START Dataset

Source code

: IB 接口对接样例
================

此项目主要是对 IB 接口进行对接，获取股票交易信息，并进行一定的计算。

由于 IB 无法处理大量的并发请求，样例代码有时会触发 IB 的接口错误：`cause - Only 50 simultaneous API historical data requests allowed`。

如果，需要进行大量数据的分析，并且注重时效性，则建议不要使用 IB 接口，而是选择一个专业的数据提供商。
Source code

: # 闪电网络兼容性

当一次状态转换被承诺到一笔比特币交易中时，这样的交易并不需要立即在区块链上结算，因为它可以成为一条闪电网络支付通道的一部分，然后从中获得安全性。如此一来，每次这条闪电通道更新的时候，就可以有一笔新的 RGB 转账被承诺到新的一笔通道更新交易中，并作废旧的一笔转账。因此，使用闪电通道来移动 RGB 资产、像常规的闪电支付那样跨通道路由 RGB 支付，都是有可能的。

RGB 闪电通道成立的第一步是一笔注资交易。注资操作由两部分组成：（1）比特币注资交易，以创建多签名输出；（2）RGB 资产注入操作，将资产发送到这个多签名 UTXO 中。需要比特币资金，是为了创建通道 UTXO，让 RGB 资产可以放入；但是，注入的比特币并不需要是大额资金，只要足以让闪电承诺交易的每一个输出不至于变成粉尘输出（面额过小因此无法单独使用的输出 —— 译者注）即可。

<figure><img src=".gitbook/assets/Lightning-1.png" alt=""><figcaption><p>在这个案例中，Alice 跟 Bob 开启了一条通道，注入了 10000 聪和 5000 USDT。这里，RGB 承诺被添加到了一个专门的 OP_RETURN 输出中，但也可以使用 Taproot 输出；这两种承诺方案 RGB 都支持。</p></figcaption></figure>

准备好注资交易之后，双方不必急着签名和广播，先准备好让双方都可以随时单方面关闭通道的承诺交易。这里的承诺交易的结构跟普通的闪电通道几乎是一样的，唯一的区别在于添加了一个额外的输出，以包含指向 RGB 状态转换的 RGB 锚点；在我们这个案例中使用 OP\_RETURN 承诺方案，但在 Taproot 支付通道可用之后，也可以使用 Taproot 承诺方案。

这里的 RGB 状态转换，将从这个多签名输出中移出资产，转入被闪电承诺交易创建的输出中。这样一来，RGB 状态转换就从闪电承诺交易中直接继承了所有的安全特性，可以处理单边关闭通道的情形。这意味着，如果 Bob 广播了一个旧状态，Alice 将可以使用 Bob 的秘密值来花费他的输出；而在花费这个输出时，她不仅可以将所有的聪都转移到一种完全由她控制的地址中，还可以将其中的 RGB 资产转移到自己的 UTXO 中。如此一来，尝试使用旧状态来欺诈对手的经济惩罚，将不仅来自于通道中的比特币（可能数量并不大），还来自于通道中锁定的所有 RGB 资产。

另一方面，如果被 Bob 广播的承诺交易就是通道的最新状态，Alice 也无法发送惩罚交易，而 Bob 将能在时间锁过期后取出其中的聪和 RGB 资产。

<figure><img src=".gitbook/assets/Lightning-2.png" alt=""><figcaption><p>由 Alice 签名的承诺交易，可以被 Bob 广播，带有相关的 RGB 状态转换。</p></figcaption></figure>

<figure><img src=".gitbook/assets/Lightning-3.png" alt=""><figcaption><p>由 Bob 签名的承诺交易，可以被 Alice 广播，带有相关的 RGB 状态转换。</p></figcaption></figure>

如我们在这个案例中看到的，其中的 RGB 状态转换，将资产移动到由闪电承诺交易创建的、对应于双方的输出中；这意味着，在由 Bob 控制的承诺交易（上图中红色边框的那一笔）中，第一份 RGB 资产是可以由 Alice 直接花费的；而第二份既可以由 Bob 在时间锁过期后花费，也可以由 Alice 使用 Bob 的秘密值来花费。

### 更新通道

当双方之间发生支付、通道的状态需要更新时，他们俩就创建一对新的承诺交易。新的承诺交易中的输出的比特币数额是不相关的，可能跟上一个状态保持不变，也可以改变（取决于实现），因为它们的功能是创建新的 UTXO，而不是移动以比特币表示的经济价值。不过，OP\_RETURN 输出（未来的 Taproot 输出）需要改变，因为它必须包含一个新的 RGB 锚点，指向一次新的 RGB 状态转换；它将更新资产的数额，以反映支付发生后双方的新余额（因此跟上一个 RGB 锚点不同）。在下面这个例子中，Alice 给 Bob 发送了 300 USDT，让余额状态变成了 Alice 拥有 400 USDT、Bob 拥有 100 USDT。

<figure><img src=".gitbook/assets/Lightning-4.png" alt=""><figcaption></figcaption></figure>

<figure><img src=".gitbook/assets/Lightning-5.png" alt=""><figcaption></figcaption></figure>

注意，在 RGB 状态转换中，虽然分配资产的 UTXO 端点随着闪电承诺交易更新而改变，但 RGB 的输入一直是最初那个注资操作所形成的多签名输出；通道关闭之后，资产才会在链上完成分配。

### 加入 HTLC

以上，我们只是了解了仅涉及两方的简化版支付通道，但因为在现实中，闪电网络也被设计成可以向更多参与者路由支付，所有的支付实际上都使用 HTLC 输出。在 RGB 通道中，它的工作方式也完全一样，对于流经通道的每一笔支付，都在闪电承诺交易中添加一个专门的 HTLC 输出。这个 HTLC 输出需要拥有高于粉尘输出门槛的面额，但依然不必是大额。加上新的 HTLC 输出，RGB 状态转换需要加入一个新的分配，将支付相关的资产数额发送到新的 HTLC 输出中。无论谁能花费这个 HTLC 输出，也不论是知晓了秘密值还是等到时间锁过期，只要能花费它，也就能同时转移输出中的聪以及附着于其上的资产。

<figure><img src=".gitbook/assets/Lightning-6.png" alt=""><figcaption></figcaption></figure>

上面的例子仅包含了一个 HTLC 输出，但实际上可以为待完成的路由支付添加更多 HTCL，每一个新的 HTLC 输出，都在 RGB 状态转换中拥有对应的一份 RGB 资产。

END Dataset

__Prompt__: Retype the data in full, exactly.

__Response below__:
Source code

: IB 接口对接样例
================

此项目主要是对 IB 接口进行对接，获取股票交易信息，并进行一定的计算。

由于 IB 无法处理大量的并发请求，样例代码有时会触发 IB 的接口错误：`cause - Only 50 simultaneous API historical data requests allowed`。

如果，需要进行大量数据的分析，并且注重时效性，则建议不要使用 IB 接口，而是选择一个专业的数据提供商。
Source code

: # 闪电网络兼容性

当一次状态转换被承诺到一笔比特币交易中时，这样的交易并不需要立即在区块链上结算，因为它可以成为一条闪电网络支付通道的一部分，然后从中获得安全性。如此一来，每次这条闪电通道更新的时候，就可以有一笔新的 RGB 转账被承诺到新的一笔通道更新交易中，并作废旧的一笔转账。因此，使用闪电通道来移动 RGB 资产、像常规的闪电支付那样跨通道路由 RGB 支付，都是有可能的。

RGB 闪电通道成立的第一步是一笔注资交易。注资操作由两部分组成：（1）比特币注资交易，以创建多签名输出；（2）RGB 资产注入操作，将资产发送到这个多签名 UTXO 中。需要比特币资金，是为了创建通道 UTXO，让 RGB 资产可以放入；但是，注入的比特币并不需要是大额资金，只要足以让闪电承诺交易的每一个输出不至于变成粉尘输出（面额过小因此无法单独使用的输出 —— 译者注）即可。

<figure><img src=".gitbook/assets/Lightning-1.png" alt=""><figcaption><p>在这个案例中，Alice 跟 Bob 开启了一条通道，注入了 10000 聪和 5000 USDT。这里，RGB 承诺被添加到了一个专门的 OP_RETURN 输出中，但也可以使用 Taproot 输出；这两种承诺方案 RGB 都支持。</p></figcaption></figure>

准备好注资交易之后，双方不必急着签名和广播，先准备好让双方都可以随时单方面关闭通道的承诺交易。这里的承诺交易的结构跟普通的闪电通道几乎是一样的，唯一的区别在于添加了一个额外的输出，以包含指向 RGB 状态转换的 RGB 锚点；在我们这个案例中使用 OP\_RETURN 承诺方案，但在 Taproot 支付通道可用之后，也可以使用 Taproot 承诺方案。

这里的 RGB 状态转换，将从这个多签名输出中移出资产，转入被闪电承诺交易创建的输出中。这样一来，RGB 状态转换就从闪电承诺交易中直接继承了所有的安全特性，可以处理单边关闭通道的情形。这意味着，如果 Bob 广播了一个旧状态，Alice 将可以使用 Bob 的秘密值来花费他的输出；而在花费这个输出时，她不仅可以将所有的聪都转移到一种完全由她控制的地址中，还可以将其中的 RGB 资产转移到自己的 UTXO 中。如此一来，尝试使用旧状态来欺诈对手的经济惩罚，将不仅来自于通道中的比特币（可能数量并不大），还来自于通道中锁定的所有 RGB 资产。

另一方面，如果被 Bob 广播的承诺交易就是通道的最新状态，Alice 也无法发送惩罚交易，而 Bob 将能在时间锁过期后取出其中的聪和 RGB 资产。

<figure><img src=".gitbook/assets/Lightning-2.png" alt=""><figcaption><p>由 Alice 签名的承诺交易，可以被 Bob 广播，带有相关的 RGB 状态转换。</p></figcaption></figure>

<figure><img src=".gitbook/assets/Lightning-3.png" alt=""><figcaption><p>由 Bob 签名的承诺交易，可以被 Alice 广播，带有相关的 RGB 状态转换。</p></figcaption></figure>

如我们在这个案例中看到的，其中的 RGB 状态转换，将资产移动到由闪电承诺交易创建的、对应于双方的输出中；这意味着，在由 Bob 控制的承诺交易（上图中红色边框的那一笔）中，第一份 RGB 资产是可以由 Alice 直接花费的；而第二份既可以由 Bob 在时间锁过期后花费，也可以由 Alice 使用 Bob 的秘密值来花费。

### 更新通道

当双方之间发生支付、通道的状态需要更新时，他们俩就创建一对新的承诺交易。新的承诺交易中的输出的比特币数额是不相关的，可能跟上一个状态保持不变，也可以改变（取决于实现），因为它们的功能是创建新的 UTXO，而不是移动以比特币表示的经济价值。不过，OP\_RETURN 输出（未来的 Taproot 输出）需要改变，因为它必须包含一个新的 RGB 锚点，指向一次新的 RGB 状态转换；它将更新资产的数额，以反映支付发生后双方的新余额（因此跟上一个 RGB 锚点不同）。在下面这个例子中，Alice 给 Bob 发送了 300 USDT，让余额状态变成了 Alice 拥有 400 USDT、Bob 拥有 100 USDT。

<figure><img src=".gitbook/assets/Lightning-4.png" alt=""><figcaption></figcaption></figure>

<figure><img src=".gitbook/assets/Lightning-5.png" alt=""><figcaption></figcaption></figure>

注意，在 RGB 状态转换中，虽然分配资产的 UTXO 端点随着闪电承诺交易更新而改变，但 RGB 的输入一直是最初那个注资操作所形成的多签名输出；通道关闭之后，资产才会在链上完成分配。

### 加入 HTLC

以上，我们只是了解了仅涉及两方的简化版支付通道，但因为在现实中，闪电网络也被设计成可以向更多参与者路由支付，所有的支付实际上都使用 HTLC 输出。在 RGB 通道中，它的工作方式也完全一样，对于流经通道的每一笔支付，都在闪电承诺交易中添加一个专门的 HTLC 输出。这个 HTLC 输出需要拥有高于粉尘输出门槛的面额，但依然不必是大额。加上新的 HTLC 输出，RGB 状态转换需要加入一个新的分配，将支付相关的资产数额发送到新的 HTLC 输出中。无论谁能花费这个 HTLC 输出，也不论是知晓了秘密值还是等到时间锁过期，只要能花费它，也就能同时转移输出中的聪以及附着于其上的资产。

<figure><img src=".gitbook/assets/Lightning-6.png" alt=""><figcaption></figcaption></figure>

上面的例子仅包含了一个 HTLC 输出，但实际上可以为待完成的路由支付添加更多 HTCL，每一个新的 HTLC 输出，都在 RGB 状态转换中拥有对应的一份 RGB 资产。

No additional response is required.